Clinical Perspective
Functional mitral regurgitation is frequent, portends poor prognosis underscoring the importance of comprehending its determinants. Although it is unquestionably associated with LV remodeling and enlargement, it is also affected by a complex dynamic change of annular and valvular‐ventricular interactions which have been poorly defined. To address these issues, we prospectively quantified MR in patients with functional MR and compared them with patients with normal heart or LV dysfunction and no MR. We defined mitral annular and papillary muscle to annulus dynamics using 3D technology 6 times during the cardiac cycle, and assessed whether these dynamics help preserve mitral competence. We show that the loss of normal annular folding across the intercommissural line and the resulting loss of saddle shape “deepening” contributes to early‐mitral incompetency, especially in patients with global systolic dysfunction, and/or anterior MI. We also show that asymmetric papillary muscle position is linked to the valve deformation and to the severity of functional MR in mid‐ to late‐systole, more so in patients with inferior MI. These new insights may lead to refined and individualized concepts for functional mitral regurgitation repair techniques. For instance, in patients with asymmetric papillary muscle position adjunctive procedures that improve valvular‐ventricular relations like strut chord transaction, papillary muscle repositioning, or infarct placation may be used. On the other hand, in patients with deranged annular motion newly introduced surgical approaches using flexible rings, preserving mitral annular function may be preferred.
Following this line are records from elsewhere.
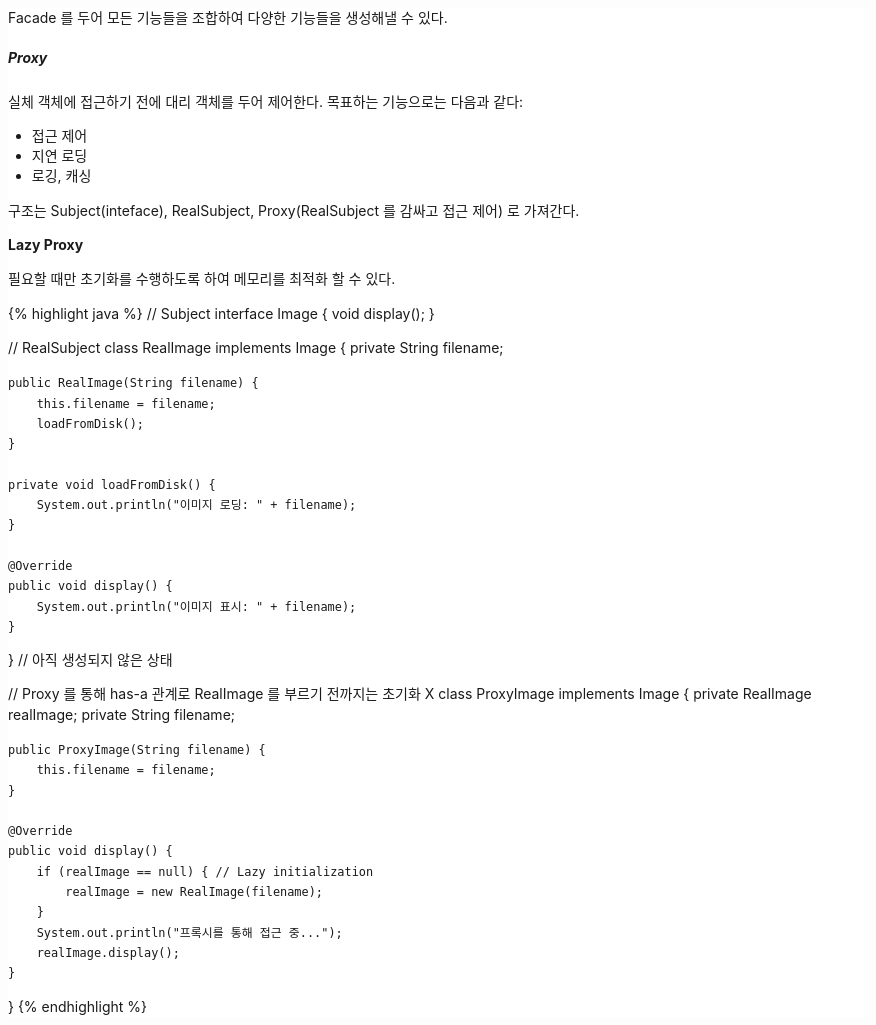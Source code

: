 Facade 를 두어 모든 기능들을 조합하여 다양한 기능들을 생성해낼 수 있다.

##### Proxy

실체 객체에 접근하기 전에 대리 객체를 두어 제어한다. 목표하는 기능으로는 다음과 같다:

- 접근 제어
- 지연 로딩
- 로깅, 캐싱

구조는 Subject(inteface), RealSubject, Proxy(RealSubject 를 감싸고 접근 제어) 로 가져간다.

**Lazy Proxy**

필요할 때만 초기화를 수행하도록 하여 메모리를 최적화 할 수 있다.

{% highlight java %}
// Subject
interface Image {
    void display();
}

// RealSubject
class RealImage implements Image {
    private String filename;

    public RealImage(String filename) {
        this.filename = filename;
        loadFromDisk();
    }

    private void loadFromDisk() {
        System.out.println("이미지 로딩: " + filename);
    }

    @Override
    public void display() {
        System.out.println("이미지 표시: " + filename);
    }
}
// 아직 생성되지 않은 상태

// Proxy 를 통해 has-a 관계로 RealImage 를 부르기 전까지는 초기화 X
class ProxyImage implements Image {
    private RealImage realImage;
    private String filename;

    public ProxyImage(String filename) {
        this.filename = filename;
    }

    @Override
    public void display() {
        if (realImage == null) { // Lazy initialization
            realImage = new RealImage(filename);
        }
        System.out.println("프록시를 통해 접근 중...");
        realImage.display();
    }
}
{% endhighlight %}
Therefore, for optimal surgical management of patients with functional MR, careful evaluation of annular and papillary motion throughout systole using advanced 3D technology may lead to refined concepts for functional mitral regurgitation patho‐physiology and repair techniques.
Conclusions
FMR is affected by a complex dynamic change of the valvular‐ventricular interaction. It is linked to loss of annular contraction across the intercommissural axis (annular folding) that results in loss of early‐systolic mitral competence, and to papillary muscle dynamic changes that are linked to the valve deformation dynamics and to the severity of MR in mid‐ to late‐systole. These new insights should lead to refined concepts for functional mitral regurgitation pathophysiology and repair techniques.
Sources of Funding
The study was funded exclusively by the Mayo Clinic Foundation.
Disclosures
Dr Enriquez‐Sarano discloses a research grant from Abbott Vascular and being a member of the scientific advisory board of Valtech, Inc. All other authors report no conflicts.